On Fri, Jan 6, 2012 at 7:36 PM, Jarred Nicholls <jarred@webkit.org> wrote:
>
> Correction: rfc4627 doesn't describe BOM detection, it describes zero-byte
> detection. My question remains, though: what exactly are you doing? Do
> you do zero-byte detection? Do you do BOM detection? What's the order of
> precedence between zero-byte and/or BOM detection, HTTP Content-Type
> headers, and overrideMimeType if they disagree? All of this would need to
> be specified; currently none of it is.
>
>
> None of that matters if a specific codec is the one all be all. If that's
> the consensus then that's it, period.
>
> WebKit shares a single text decoder globally for HTML, XML, plain text,
> etc. the XHR payload runs through it before it would pass to JSON.parse.

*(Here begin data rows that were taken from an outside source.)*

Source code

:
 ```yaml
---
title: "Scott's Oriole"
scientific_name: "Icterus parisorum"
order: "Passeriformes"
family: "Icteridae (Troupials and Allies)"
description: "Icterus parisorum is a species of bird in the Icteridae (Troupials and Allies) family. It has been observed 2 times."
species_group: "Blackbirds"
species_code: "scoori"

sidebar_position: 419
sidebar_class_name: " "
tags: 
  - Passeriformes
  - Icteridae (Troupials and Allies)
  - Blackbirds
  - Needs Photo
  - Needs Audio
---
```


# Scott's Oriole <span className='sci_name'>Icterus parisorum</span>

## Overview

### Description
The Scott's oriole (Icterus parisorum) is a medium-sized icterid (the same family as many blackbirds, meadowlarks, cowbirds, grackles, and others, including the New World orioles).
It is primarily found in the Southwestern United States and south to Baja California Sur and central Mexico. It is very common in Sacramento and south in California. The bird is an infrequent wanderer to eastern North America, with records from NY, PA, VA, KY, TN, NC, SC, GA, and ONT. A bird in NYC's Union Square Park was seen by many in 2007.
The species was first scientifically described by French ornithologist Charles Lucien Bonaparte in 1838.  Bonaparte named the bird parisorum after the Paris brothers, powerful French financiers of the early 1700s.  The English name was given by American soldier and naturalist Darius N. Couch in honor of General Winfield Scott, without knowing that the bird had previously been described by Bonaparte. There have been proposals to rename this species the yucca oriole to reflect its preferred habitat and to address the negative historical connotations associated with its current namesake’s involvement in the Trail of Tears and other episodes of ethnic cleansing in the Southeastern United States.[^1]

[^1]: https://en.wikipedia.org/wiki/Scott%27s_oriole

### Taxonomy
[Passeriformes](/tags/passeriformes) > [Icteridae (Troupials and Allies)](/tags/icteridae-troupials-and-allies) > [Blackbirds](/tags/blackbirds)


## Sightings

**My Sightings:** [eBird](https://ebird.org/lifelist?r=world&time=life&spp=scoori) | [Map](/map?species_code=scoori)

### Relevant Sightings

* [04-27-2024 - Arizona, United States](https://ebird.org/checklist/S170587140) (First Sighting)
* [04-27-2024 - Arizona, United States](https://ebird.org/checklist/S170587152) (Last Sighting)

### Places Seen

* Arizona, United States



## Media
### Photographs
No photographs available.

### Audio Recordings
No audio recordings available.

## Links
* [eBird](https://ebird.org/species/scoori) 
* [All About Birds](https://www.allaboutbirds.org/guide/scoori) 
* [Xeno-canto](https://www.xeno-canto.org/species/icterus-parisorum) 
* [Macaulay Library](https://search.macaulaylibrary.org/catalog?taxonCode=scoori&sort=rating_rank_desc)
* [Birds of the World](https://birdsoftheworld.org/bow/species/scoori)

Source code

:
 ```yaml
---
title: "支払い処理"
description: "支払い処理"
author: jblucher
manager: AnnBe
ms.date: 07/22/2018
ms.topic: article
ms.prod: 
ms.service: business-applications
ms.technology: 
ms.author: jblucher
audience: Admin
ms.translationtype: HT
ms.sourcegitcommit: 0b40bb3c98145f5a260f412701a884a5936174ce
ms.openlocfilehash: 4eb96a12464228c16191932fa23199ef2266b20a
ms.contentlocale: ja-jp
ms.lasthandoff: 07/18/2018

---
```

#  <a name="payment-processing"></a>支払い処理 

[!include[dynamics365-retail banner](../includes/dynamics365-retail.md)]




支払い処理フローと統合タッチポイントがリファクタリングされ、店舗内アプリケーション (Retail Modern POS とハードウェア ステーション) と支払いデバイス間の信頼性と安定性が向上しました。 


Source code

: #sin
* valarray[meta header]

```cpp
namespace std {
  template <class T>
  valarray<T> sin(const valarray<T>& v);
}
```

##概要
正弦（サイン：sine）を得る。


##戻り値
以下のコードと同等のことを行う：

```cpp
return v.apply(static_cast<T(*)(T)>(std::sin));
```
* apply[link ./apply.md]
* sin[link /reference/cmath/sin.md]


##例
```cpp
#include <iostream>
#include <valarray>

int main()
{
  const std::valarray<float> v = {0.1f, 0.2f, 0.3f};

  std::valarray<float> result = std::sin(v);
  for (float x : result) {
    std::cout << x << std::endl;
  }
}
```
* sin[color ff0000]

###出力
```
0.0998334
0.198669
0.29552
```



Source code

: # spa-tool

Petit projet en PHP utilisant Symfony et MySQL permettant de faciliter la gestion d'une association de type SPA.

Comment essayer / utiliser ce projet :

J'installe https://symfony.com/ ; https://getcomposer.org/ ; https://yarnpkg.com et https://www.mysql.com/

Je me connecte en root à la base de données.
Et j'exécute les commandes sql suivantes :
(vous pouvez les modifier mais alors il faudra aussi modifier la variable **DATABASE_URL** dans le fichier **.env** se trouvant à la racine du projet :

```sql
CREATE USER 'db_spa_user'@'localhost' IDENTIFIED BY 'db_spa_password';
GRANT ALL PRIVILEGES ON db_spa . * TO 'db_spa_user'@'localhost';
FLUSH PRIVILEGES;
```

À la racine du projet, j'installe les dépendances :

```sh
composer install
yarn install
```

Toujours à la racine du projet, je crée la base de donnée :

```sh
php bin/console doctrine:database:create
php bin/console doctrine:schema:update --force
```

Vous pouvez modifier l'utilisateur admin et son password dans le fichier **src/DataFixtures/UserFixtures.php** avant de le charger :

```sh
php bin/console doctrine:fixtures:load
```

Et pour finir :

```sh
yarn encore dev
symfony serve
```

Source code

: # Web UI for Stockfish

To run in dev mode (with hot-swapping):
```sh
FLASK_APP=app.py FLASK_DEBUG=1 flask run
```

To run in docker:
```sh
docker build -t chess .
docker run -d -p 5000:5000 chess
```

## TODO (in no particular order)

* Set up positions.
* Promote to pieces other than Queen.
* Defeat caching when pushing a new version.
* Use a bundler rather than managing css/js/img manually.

> Read the code if you're interested. I would need to change the text
> decoder to skip BOM detection for this one case unless the spec added that
> wording of discarding when encoding != UTF-8, then that can be enforced all
> in XHR with no decoder changes. I don't want to get hung on explaining
> WebKit's specific impl. details.
>
All of the details I asked about are user-visible, not WebKit
implementation details, and would need to be specified if encodings other
than UTF-8 were allowed. I do think this should remain UTF-8 only, but if
you want to discuss allowing other encodings, these are things that would
need to be defined (which requires a clear proposal, not "read the code").
I assume it's not using the exact same decoder logic as HTML. After all,
that would allow non-Unicode encodings.
--
Glenn Maynard